Exercise requirements
The answer should hold only the lines from the beginning of the listing below to the line containing "[Click To See", both included, with every picture left out.

--------------------------------------------------

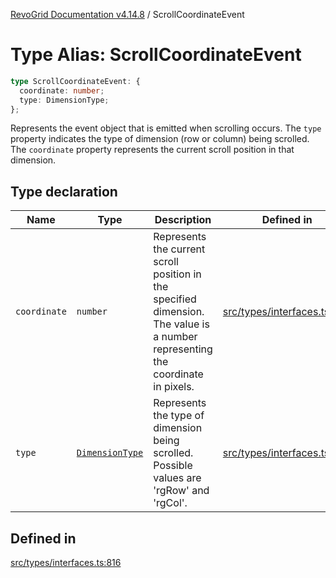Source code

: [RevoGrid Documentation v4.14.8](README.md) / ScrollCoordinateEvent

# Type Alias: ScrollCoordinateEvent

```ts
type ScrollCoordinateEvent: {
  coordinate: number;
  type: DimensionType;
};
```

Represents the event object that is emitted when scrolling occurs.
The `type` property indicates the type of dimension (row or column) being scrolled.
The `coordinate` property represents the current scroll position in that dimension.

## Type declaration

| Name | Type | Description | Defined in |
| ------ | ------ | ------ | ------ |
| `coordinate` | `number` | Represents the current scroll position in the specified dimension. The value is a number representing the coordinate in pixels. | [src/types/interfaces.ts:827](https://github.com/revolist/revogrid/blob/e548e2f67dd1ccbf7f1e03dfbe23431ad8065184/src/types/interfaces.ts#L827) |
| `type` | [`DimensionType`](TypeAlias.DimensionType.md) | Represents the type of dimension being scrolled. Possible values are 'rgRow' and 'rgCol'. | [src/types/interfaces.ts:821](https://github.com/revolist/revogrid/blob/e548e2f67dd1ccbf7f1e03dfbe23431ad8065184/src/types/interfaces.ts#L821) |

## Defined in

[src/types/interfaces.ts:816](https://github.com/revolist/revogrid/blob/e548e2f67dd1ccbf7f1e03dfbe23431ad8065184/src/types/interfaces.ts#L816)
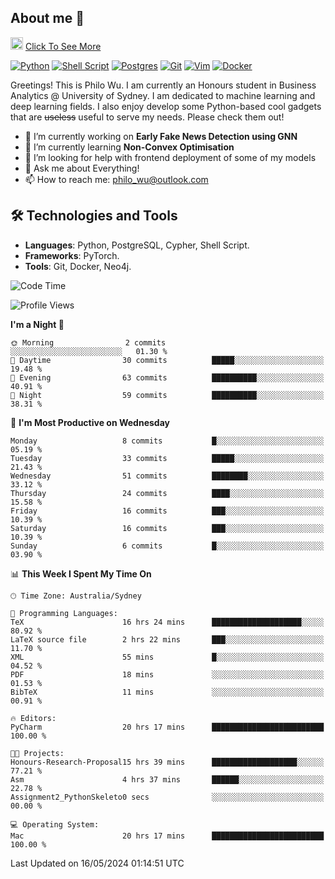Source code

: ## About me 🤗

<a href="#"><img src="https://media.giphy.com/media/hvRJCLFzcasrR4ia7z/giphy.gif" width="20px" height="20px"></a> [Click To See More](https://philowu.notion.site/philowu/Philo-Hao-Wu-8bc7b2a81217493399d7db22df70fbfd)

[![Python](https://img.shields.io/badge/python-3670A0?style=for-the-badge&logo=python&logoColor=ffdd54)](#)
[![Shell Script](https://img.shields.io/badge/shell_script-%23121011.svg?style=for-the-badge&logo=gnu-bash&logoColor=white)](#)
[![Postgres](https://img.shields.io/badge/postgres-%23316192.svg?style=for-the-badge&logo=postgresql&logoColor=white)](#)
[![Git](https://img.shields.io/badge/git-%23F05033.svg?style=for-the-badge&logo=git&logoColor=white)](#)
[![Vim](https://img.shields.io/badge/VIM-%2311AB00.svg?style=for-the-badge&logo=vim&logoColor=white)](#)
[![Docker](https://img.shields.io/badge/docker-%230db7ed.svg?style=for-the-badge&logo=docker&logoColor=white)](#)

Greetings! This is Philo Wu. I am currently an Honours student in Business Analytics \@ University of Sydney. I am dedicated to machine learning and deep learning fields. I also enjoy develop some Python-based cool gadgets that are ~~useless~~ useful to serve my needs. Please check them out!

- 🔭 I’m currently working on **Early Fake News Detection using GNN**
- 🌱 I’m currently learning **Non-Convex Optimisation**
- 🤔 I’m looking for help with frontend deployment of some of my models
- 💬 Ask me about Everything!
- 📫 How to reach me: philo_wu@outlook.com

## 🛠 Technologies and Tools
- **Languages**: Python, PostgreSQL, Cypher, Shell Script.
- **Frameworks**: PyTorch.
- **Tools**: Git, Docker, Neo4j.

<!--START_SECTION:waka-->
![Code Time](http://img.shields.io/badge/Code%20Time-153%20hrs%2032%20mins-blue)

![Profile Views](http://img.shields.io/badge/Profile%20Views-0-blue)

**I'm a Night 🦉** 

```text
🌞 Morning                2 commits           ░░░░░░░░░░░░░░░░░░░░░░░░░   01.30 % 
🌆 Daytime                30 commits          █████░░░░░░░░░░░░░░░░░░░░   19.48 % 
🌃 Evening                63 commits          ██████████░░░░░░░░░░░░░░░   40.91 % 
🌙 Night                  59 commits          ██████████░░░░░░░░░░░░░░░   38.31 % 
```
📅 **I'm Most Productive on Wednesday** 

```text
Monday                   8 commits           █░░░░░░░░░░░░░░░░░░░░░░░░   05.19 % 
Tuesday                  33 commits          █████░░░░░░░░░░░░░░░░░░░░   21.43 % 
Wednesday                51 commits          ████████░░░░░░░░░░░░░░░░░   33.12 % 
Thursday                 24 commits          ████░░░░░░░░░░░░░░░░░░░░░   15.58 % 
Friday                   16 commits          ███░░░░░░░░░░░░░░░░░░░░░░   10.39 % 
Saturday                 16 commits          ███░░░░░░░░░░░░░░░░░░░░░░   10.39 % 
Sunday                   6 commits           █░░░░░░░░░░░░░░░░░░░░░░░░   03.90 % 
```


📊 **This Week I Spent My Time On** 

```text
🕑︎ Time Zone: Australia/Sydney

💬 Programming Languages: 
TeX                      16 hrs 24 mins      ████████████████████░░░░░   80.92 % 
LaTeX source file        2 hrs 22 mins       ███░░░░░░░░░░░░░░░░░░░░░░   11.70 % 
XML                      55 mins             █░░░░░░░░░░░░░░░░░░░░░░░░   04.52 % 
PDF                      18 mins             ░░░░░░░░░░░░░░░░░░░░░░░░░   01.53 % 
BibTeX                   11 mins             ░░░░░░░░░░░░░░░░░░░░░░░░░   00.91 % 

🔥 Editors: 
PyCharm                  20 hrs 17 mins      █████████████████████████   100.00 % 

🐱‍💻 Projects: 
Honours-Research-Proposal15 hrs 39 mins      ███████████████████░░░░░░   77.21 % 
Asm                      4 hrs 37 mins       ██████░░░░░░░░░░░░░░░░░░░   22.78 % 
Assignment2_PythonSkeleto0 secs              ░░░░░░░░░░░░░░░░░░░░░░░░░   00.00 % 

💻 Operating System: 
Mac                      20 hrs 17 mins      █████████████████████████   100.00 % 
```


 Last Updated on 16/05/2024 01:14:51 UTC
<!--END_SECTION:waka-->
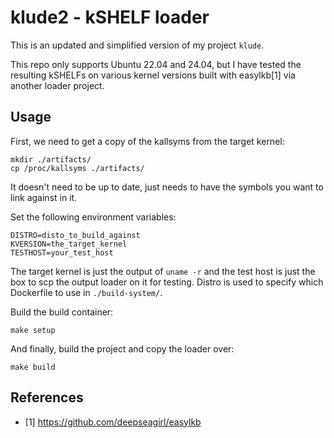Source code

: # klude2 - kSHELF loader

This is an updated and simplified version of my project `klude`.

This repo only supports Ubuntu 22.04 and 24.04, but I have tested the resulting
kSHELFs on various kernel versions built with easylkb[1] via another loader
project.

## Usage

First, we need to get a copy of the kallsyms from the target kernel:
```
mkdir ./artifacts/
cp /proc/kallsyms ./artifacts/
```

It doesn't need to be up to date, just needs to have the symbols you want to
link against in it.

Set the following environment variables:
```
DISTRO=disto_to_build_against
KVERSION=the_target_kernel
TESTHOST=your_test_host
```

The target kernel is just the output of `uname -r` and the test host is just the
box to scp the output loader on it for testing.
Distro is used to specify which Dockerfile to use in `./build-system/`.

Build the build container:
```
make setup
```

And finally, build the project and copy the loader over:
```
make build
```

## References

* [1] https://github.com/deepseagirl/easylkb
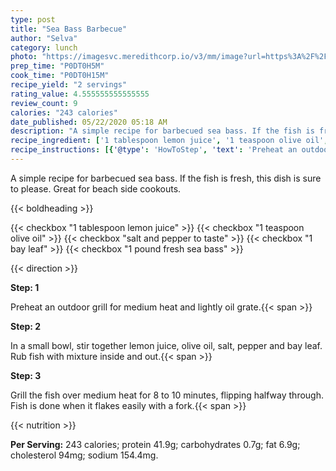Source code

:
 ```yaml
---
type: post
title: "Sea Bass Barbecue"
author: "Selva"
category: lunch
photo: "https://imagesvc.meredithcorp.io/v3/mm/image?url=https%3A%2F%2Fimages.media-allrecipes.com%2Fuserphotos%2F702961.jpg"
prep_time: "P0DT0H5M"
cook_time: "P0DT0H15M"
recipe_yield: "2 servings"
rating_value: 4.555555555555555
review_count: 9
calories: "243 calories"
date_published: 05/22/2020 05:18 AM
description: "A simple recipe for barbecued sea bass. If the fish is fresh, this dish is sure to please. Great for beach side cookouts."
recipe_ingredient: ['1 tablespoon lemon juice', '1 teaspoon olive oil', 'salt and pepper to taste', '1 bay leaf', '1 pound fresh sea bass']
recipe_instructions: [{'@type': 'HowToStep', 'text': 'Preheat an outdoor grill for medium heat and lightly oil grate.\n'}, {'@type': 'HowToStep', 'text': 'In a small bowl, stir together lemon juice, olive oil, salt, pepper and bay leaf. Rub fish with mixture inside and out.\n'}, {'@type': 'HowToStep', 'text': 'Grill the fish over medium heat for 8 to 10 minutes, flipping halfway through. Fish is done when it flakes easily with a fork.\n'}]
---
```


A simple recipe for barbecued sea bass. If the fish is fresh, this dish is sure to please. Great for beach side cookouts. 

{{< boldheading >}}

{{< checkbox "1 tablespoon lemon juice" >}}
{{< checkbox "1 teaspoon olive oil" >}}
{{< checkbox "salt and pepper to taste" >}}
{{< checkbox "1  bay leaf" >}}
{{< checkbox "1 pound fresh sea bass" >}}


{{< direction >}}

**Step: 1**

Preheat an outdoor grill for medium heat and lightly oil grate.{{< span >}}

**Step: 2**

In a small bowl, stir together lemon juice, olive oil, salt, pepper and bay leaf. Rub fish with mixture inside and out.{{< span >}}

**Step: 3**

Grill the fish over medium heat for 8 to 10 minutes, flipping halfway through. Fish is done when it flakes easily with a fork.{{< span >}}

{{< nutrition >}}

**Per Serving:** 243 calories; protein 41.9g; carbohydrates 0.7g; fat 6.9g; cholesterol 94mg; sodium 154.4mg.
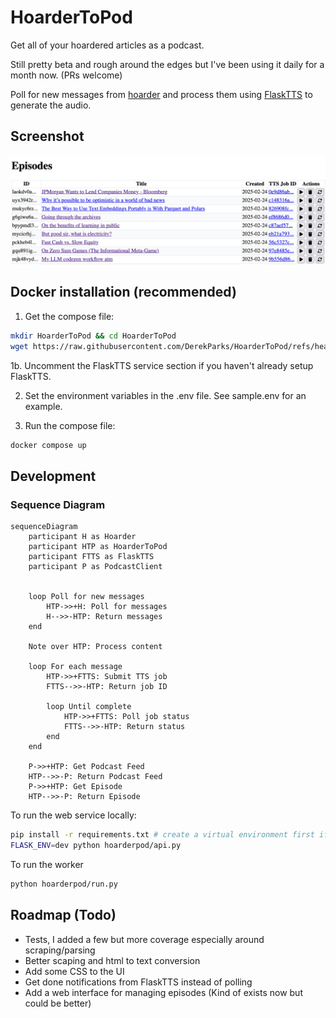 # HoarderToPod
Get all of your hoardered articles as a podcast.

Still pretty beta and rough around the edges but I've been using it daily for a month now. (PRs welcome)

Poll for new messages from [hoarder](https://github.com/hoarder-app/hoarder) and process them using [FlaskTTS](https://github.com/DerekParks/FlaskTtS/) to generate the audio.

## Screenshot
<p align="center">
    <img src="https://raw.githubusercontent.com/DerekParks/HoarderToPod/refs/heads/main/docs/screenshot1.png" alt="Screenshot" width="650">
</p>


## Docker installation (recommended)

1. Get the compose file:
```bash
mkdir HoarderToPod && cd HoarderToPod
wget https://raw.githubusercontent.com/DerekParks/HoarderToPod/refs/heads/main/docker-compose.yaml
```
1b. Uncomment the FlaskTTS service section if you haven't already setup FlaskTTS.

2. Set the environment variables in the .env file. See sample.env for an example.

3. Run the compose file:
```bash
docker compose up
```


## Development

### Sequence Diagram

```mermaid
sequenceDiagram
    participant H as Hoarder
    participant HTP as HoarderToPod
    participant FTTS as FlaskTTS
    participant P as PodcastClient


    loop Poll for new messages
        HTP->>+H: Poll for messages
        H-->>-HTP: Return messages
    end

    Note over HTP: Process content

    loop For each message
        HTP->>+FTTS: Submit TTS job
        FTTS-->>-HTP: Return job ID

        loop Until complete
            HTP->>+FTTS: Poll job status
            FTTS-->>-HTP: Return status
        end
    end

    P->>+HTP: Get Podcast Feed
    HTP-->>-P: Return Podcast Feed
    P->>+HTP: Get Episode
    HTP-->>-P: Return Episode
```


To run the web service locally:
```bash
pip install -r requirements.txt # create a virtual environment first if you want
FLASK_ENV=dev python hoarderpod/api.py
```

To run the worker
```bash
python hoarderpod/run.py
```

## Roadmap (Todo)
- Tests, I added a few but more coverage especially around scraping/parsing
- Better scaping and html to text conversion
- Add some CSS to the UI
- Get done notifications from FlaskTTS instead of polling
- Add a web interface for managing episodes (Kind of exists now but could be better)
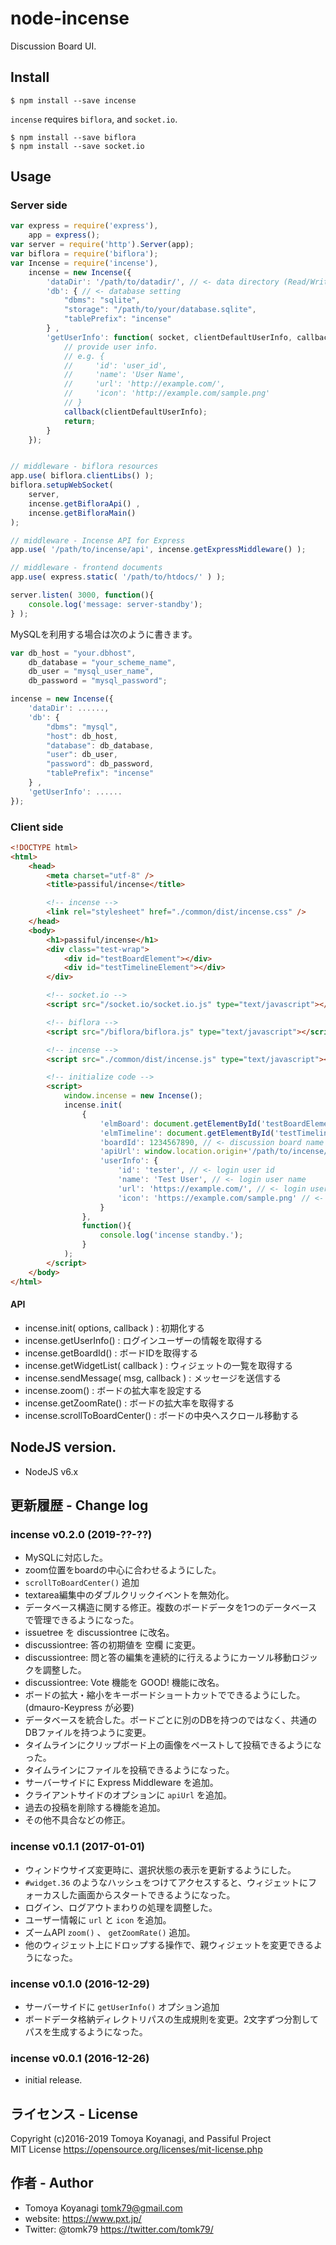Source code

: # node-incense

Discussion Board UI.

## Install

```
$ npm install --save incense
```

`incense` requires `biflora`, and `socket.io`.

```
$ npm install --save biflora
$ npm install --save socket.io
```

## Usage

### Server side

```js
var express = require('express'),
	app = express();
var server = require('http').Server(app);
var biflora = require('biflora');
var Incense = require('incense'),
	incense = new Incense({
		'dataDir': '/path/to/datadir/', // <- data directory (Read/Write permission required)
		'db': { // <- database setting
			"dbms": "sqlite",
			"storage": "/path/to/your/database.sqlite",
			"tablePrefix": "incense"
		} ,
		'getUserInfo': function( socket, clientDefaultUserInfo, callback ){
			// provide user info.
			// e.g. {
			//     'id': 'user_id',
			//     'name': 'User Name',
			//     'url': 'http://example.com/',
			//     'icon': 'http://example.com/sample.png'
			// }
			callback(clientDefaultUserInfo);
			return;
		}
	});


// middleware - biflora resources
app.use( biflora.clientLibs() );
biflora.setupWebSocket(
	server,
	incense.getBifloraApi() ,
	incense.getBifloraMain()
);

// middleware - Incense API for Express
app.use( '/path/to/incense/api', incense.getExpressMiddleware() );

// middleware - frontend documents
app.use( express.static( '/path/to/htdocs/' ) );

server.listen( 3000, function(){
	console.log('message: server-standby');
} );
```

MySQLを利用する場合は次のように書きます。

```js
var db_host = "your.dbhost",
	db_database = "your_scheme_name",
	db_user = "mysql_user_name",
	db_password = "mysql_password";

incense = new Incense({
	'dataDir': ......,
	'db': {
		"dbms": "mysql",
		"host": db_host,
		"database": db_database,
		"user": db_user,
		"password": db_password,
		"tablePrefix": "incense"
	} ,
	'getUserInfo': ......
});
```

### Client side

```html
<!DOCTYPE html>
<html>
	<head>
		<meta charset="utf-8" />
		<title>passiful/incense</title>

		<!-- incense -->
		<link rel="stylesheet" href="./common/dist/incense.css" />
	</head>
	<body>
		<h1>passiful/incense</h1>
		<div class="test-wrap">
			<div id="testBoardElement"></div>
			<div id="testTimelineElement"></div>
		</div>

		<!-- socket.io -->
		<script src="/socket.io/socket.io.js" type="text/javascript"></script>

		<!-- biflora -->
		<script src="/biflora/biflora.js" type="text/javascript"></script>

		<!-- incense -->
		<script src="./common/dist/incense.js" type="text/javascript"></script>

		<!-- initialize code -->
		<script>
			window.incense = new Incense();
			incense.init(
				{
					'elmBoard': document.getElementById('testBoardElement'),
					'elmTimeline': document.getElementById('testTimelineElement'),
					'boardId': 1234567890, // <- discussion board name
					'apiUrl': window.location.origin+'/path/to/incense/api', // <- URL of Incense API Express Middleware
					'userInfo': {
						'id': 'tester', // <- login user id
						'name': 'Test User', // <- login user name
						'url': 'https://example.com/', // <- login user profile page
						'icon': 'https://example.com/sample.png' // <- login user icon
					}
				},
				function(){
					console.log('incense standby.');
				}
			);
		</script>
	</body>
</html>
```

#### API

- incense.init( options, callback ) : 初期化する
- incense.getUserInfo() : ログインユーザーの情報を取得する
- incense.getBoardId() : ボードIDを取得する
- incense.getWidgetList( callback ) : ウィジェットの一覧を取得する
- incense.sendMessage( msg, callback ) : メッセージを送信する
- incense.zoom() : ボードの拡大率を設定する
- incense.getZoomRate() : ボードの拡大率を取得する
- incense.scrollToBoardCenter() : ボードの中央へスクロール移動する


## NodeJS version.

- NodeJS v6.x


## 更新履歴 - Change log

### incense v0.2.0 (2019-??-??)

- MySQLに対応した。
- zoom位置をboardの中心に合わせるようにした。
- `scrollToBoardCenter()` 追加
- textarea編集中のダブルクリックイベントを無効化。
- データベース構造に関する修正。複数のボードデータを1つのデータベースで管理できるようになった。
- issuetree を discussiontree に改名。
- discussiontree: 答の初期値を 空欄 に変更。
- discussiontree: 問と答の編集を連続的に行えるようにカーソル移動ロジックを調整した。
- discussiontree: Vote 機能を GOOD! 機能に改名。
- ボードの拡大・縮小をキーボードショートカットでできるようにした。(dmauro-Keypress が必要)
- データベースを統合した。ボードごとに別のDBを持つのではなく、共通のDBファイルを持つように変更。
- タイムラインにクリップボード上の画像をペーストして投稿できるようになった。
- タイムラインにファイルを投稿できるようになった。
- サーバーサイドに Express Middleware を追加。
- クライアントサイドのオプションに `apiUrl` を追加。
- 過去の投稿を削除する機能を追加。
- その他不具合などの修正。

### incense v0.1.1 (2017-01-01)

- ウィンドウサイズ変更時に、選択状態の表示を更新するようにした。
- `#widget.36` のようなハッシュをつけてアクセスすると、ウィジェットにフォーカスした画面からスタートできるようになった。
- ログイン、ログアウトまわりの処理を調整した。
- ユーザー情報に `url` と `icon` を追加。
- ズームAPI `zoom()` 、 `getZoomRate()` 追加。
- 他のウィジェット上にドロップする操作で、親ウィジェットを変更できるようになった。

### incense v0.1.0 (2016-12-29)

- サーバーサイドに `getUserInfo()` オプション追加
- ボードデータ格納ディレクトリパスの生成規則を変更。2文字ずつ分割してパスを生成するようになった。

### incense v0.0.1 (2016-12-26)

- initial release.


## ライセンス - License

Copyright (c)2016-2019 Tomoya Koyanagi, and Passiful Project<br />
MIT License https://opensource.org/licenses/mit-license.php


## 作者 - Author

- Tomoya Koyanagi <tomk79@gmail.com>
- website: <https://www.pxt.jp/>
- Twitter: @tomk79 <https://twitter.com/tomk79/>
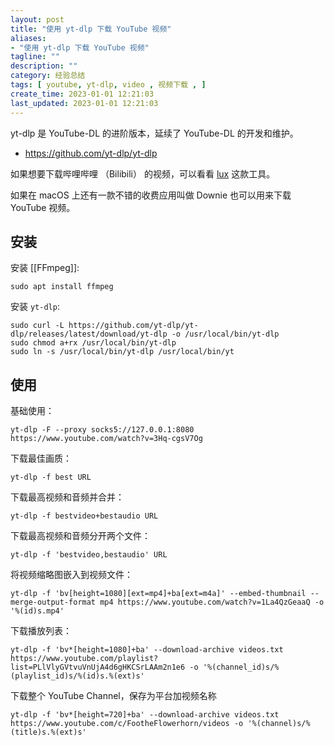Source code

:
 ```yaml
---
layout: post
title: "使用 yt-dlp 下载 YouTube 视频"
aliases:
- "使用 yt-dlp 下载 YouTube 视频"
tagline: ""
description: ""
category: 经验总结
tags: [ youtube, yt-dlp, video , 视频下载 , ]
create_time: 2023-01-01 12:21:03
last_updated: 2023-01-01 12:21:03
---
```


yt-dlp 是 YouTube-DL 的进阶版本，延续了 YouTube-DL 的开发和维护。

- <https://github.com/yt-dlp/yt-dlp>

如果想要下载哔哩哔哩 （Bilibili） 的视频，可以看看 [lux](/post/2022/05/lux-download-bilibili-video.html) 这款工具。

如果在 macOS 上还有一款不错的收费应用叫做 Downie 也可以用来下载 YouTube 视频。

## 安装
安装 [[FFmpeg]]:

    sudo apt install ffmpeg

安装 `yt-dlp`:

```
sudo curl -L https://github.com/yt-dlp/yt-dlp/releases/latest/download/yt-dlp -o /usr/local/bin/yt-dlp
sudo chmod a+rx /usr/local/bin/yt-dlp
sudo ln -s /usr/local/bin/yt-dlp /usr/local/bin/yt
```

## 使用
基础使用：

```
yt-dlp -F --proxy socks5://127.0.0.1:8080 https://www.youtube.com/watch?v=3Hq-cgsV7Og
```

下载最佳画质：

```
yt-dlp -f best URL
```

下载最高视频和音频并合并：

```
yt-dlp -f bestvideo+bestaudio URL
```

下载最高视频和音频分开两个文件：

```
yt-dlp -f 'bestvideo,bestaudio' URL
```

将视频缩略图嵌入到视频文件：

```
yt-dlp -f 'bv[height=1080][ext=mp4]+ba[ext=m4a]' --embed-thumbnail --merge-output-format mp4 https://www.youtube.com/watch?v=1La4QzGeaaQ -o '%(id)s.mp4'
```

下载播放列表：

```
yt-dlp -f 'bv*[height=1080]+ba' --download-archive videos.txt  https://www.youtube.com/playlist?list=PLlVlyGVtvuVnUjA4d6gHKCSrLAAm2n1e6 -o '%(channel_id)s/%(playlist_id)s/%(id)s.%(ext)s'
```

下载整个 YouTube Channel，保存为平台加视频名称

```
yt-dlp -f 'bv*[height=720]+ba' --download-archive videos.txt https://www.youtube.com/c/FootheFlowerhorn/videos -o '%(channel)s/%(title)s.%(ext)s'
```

--------------------------------------------------

Response below
Source code

: [RevoGrid Documentation v4.14.8](README.md) / ScrollCoordinateEvent

# Type Alias: ScrollCoordinateEvent

```ts
type ScrollCoordinateEvent: {
  coordinate: number;
  type: DimensionType;
};
```

Represents the event object that is emitted when scrolling occurs.
The `type` property indicates the type of dimension (row or column) being scrolled.
The `coordinate` property represents the current scroll position in that dimension.

## Type declaration

| Name | Type | Description | Defined in |
| ------ | ------ | ------ | ------ |
| `coordinate` | `number` | Represents the current scroll position in the specified dimension. The value is a number representing the coordinate in pixels. | [src/types/interfaces.ts:827](https://github.com/revolist/revogrid/blob/e548e2f67dd1ccbf7f1e03dfbe23431ad8065184/src/types/interfaces.ts#L827) |
| `type` | [`DimensionType`](TypeAlias.DimensionType.md) | Represents the type of dimension being scrolled. Possible values are 'rgRow' and 'rgCol'. | [src/types/interfaces.ts:821](https://github.com/revolist/revogrid/blob/e548e2f67dd1ccbf7f1e03dfbe23431ad8065184/src/types/interfaces.ts#L821) |

## Defined in

[src/types/interfaces.ts:816](https://github.com/revolist/revogrid/blob/e548e2f67dd1ccbf7f1e03dfbe23431ad8065184/src/types/interfaces.ts#L816)
Source code

: ## About me 🤗

<a href="#"><img src="https://media.giphy.com/media/hvRJCLFzcasrR4ia7z/giphy.gif" width="20px" height="20px"></a> [Click To See More](https://philowu.notion.site/philowu/Philo-Hao-Wu-8bc7b2a81217493399d7db22df70fbfd)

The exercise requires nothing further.